We all remember our first kiss. Most of us remember our first time behind the wheel. Some remember our first movie. How many remember our first Black-capped Petrel? I do: June 8, 2004, about 40 miles east of Cape Hatteras. A bit smaller than a crow, but with longer, more slender wings, it dipped and swooped across the wave tops, wheeling just above the surface, wing tips barely brushing the water. Elegance wearing grey and white feathers. Flying fish and a waterspout tossed in as icing on the cake.
We all crave the new, something different. This is what drives explorers to stagger on to the next horizon and artists, musicians, and architects to create. Something you have not seen before. Something not within your previous experience. Birders, indeed all naturalists, are no exception. Sure, it may be fun to watch the chickadees and nuthatches at the backyard feeder, but birders quest beyond this to be able to say "this is something I have never witnessed before". Most birders keep lists of their sightings; yard lists, state lists, all sorts of lists. The list all birders keep, if only in their head, is their Life List - the magic list of birds seen for the first time ever -life birds, lifers. The List is what drives hard-core birders, with their fogproof, nitrogen-charged, Zeiss and Nikon optics, to plan whole vacations around the next check mark. North America holds about 500 bird species, more or less. The hard-core travel to the corners of the continent; Newfoundland, Arizona, the Pribilof Islands in Alaska, and the Florida Keys in search of birds that have dribbled in from elsewhere. A few hit 600, a very few, 700, and one or two approach 750+. All for the sake of something not seen before.
I have a mild case of the fever myself. I'm pushing at the 500 mark and find that the more species I see, the harder it is to get the next lifer- the law of diminishing returns. I don't make any special plans; the Pribilofs are just a pipe dream, but I do tend to bird wherever I go. Sometimes I see a lifer under spectacular circumstances, like a White-tailed Tropicbird working the updrafts along the black lava cliffs of Kilauea Volcano.

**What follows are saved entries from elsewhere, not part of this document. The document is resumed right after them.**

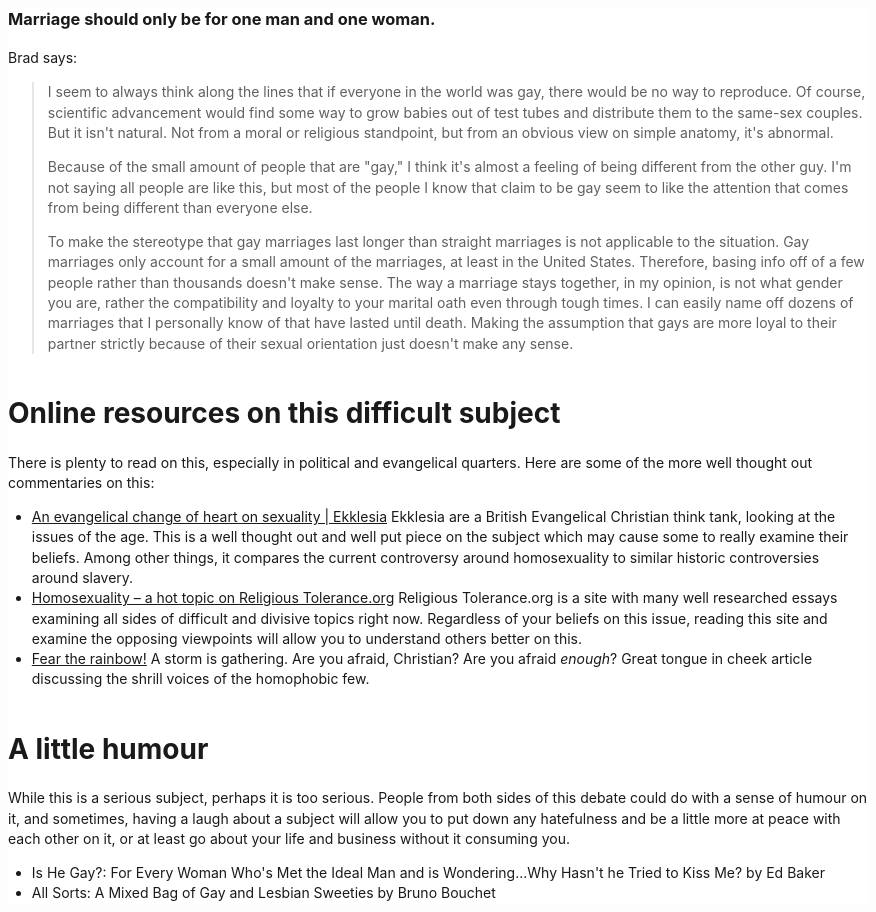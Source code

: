 ### Marriage should only be for one man and one woman.

Brad says:
> I seem to always think along the lines that if everyone in the world was gay, there would be no way to reproduce. Of course, scientific advancement would find some way to grow babies out of test tubes and distribute them to the same-sex couples. But it isn't natural. Not from a moral or religious standpoint, but from an obvious view on simple anatomy, it's abnormal.
>
> Because of the small amount of people that are "gay," I think it's almost a feeling of being different from the other guy. I'm not saying all people are like this, but most of the people I know that claim to be gay seem to like the attention that comes from being different than everyone else.
>
> To make the stereotype that gay marriages last longer than straight marriages is not applicable to the situation. Gay marriages only account for a small amount of the marriages, at least in the United States. Therefore, basing info off of a few people rather than thousands doesn't make sense. The way a marriage stays together, in my opinion, is not what gender you are, rather the compatibility and loyalty to your marital oath even through tough times. I can easily name off dozens of marriages that I personally know of that have lasted until death. Making the assumption that gays are more loyal to their partner strictly because of their sexual orientation just doesn't make any sense.

# Online resources on this difficult subject

There is plenty to read on this, especially in political and evangelical quarters. Here are some of the more well thought out commentaries on this:

* [An evangelical change of heart on sexuality | Ekklesia](http://ekklesia.co.uk/node/8795)
  Ekklesia are a British Evangelical Christian think tank, looking at the issues of the age. This is a well thought out and well put piece on the subject which may cause some to really examine their beliefs. Among other things, it compares the current controversy around homosexuality to similar historic controversies around slavery.
* [Homosexuality – a hot topic on Religious Tolerance.org](http://www.religioustolerance.org/homosexu.htm)
Religious Tolerance.org is a site with many well researched essays examining all sides of difficult and divisive topics right now. Regardless of your beliefs on this issue, reading this site and examine the opposing viewpoints will allow you to understand others better on this.
* [Fear the rainbow!](http://www.sfgate.com/cgi-bin/article.cgi?f=/g/a/2009/04/10/notes041009.DTL)
  A storm is gathering. Are you afraid, Christian? Are you afraid *enough*?
  Great tongue in cheek article discussing the shrill voices of the homophobic few.
  
# A little humour

While this is a serious subject, perhaps it is too serious. People from both sides of this debate could do with a sense of humour on it, and sometimes, having a laugh about a subject will allow you to put down any hatefulness and be a little more at peace with each other on it, or at least go about your life and business without it consuming you.

* Is He Gay?: For Every Woman Who's Met the Ideal Man and is Wondering...Why Hasn't he Tried to Kiss Me?
  by Ed Baker
* All Sorts: A Mixed Bag of Gay and Lesbian Sweeties
  by Bruno Bouchet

Sometimes, like last Saturday, it gets a bit less prosaic. Pat and I drove to Delaware just to get away for part of the weekend. We strolled the boardwalk at Bethany Beach, browsed our second-favorite bookstore, and walked the windswept beach at Indian River Inlet. Given the cold and windchill, we didn't last too long and soon were headed south to Ocean City, Maryland. Ocean City Inlet in winter always has birders. Even in filthy weather they are there, with their down parkas and spotting scopes, working the surf and bay. Birders are friendly sorts, especially when they see the binoculars around your neck, marking you as one of the brother(sister)hood. One fellow offered me a look though his scope at a raft of Common Eider ducks beyond the breakers. He also gave detailed directions to find a Thick-billed Murre - an uncommon bird from the Arctic Circle. We went bayside, looking for people packing optics. Sure enough, we saw two and joined them. Ten feet off, bobbing in a small canal, looking for all the world like a bathtub toy, head tucked over its back, dozing and drifting with the tide, sat the Murre. It was something I had never seen before, a lifer. When the planet presents a gift, you respond. I whispered "thanks".